▶ _Exercise brief_: For the listing below, work out the number of lines that hold "Overview" and return that number alone.

▶ _Provided data_:
┌────────

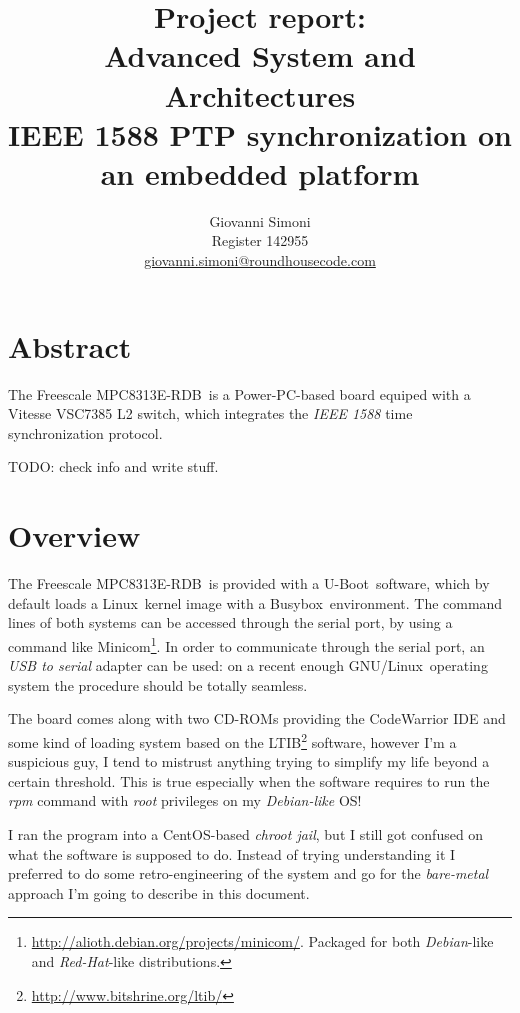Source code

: \documentclass[10pt,a4paper]{article}
\title {
    Project report:\\
    Advanced System and Architectures\\
    IEEE 1588 PTP synchronization on an embedded platform
}
\author{
    Giovanni Simoni\\
    Register 142955\\
    \href{mailto:giovanni.simoni@roundhousecode.com}
         {giovanni.simoni@roundhousecode.com}
}
\newcommand{\TechName}[1]{\textsf{{#1}}}
\newcommand{\StdName}[1]{\emph{{#1}}}
\newcommand{\MyBoard}{\TechName{Freescale MPC8313E-RDB}}
\newcommand{\PPC}{\TechName{Power-PC}}
\newcommand{\uBoot}{\TechName{U-Boot}}
\newcommand{\Linux}{\TechName{Linux}}
\newcommand{\GNULinux}{\TechName{GNU}/\Linux}
\newcommand{\BusyBox}{\TechName{Busybox}}
\newcommand{\Minicom}{\TechName{Minicom}}
\newcommand{\LTIB}{\TechName{LTIB}}
\begin{document}
\maketitle

    \section*{ \center Abstract }

        The \MyBoard\ is a \PPC-based board equiped with a
        \TechName{Vitesse VSC7385 L2 switch}, which integrates the
        \StdName{IEEE 1588} time synchronization protocol.

        TODO: check info and write stuff.

    \tableofcontents
    \newpage

    \section{ Overview }
    \label{sec:Overview}

        The \MyBoard\ is
        provided with a \uBoot\ software, which by default loads a \Linux\
        kernel image with a \BusyBox\ environment. The command lines of
        both systems can be accessed through the serial port, by using a
        command like \Minicom\footnote{
            \url{http://alioth.debian.org/projects/minicom/}. Packaged for
        both \emph{Debian}-like and \emph{Red-Hat}-like distributions.
        }. In order to communicate through the serial port, an \emph{USB
        to serial} adapter can be used: on a recent enough \GNULinux\
        operating system the procedure should be totally seamless.

        The board comes along with two CD-ROMs providing the
        \TechName{CodeWarrior} IDE and some kind of loading system based
        on the \LTIB\footnote{ \url{http://www.bitshrine.org/ltib/} }
        software, however I'm a suspicious guy, I tend to mistrust
        anything trying to simplify my life beyond a certain threshold.
        This is true especially when the software requires to run the
        \emph{rpm} command with \emph{root} privileges on my
        \emph{Debian-like} OS!

        I ran the program into a \TechName{CentOS}-based \emph{chroot
        jail}, but I still got confused on what the software is supposed
        to do. Instead of trying understanding it I preferred to do
        some retro-engineering of the system and go for the
        \emph{bare-metal} approach I'm going to describe in this
        document.
\end{document}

└────────

▶ _Result of this exercise_: 2